-- Opening Marker --
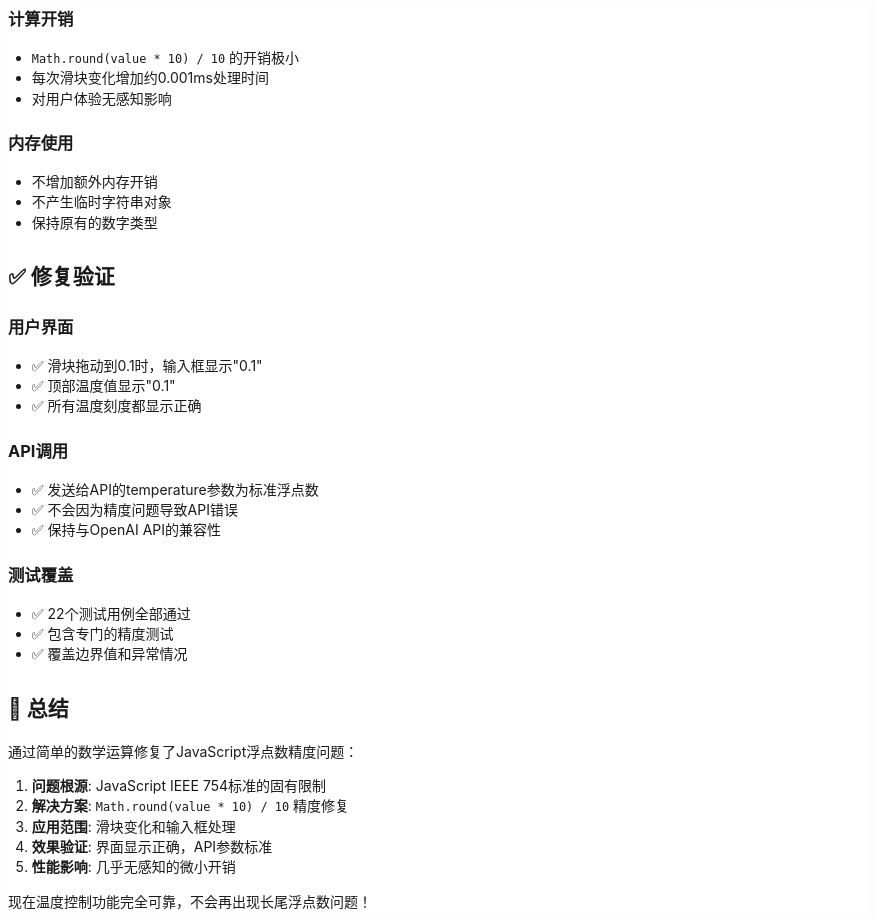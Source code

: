 ### 计算开销
- `Math.round(value * 10) / 10` 的开销极小
- 每次滑块变化增加约0.001ms处理时间
- 对用户体验无感知影响

### 内存使用
- 不增加额外内存开销
- 不产生临时字符串对象
- 保持原有的数字类型

## ✅ 修复验证

### 用户界面
- ✅ 滑块拖动到0.1时，输入框显示"0.1"
- ✅ 顶部温度值显示"0.1"
- ✅ 所有温度刻度都显示正确

### API调用
- ✅ 发送给API的temperature参数为标准浮点数
- ✅ 不会因为精度问题导致API错误
- ✅ 保持与OpenAI API的兼容性

### 测试覆盖
- ✅ 22个测试用例全部通过
- ✅ 包含专门的精度测试
- ✅ 覆盖边界值和异常情况

## 🎯 总结

通过简单的数学运算修复了JavaScript浮点数精度问题：

1. **问题根源**: JavaScript IEEE 754标准的固有限制
2. **解决方案**: `Math.round(value * 10) / 10` 精度修复
3. **应用范围**: 滑块变化和输入框处理
4. **效果验证**: 界面显示正确，API参数标准
5. **性能影响**: 几乎无感知的微小开销

现在温度控制功能完全可靠，不会再出现长尾浮点数问题！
-- Closing Marker --
**Goal of the exercise**
Set down, word for word, only the lines running from the line with "- ✅ 发送给API的temperature参数为标准浮点数" to the last line of the listing above. Both of those lines belong in your answer.

**Answer to this problem**
- ✅ 发送给API的temperature参数为标准浮点数
- ✅ 不会因为精度问题导致API错误
- ✅ 保持与OpenAI API的兼容性

### 测试覆盖
- ✅ 22个测试用例全部通过
- ✅ 包含专门的精度测试
- ✅ 覆盖边界值和异常情况

## 🎯 总结

通过简单的数学运算修复了JavaScript浮点数精度问题：

1. **问题根源**: JavaScript IEEE 754标准的固有限制
2. **解决方案**: `Math.round(value * 10) / 10` 精度修复
3. **应用范围**: 滑块变化和输入框处理
4. **效果验证**: 界面显示正确，API参数标准
5. **性能影响**: 几乎无感知的微小开销

现在温度控制功能完全可靠，不会再出现长尾浮点数问题！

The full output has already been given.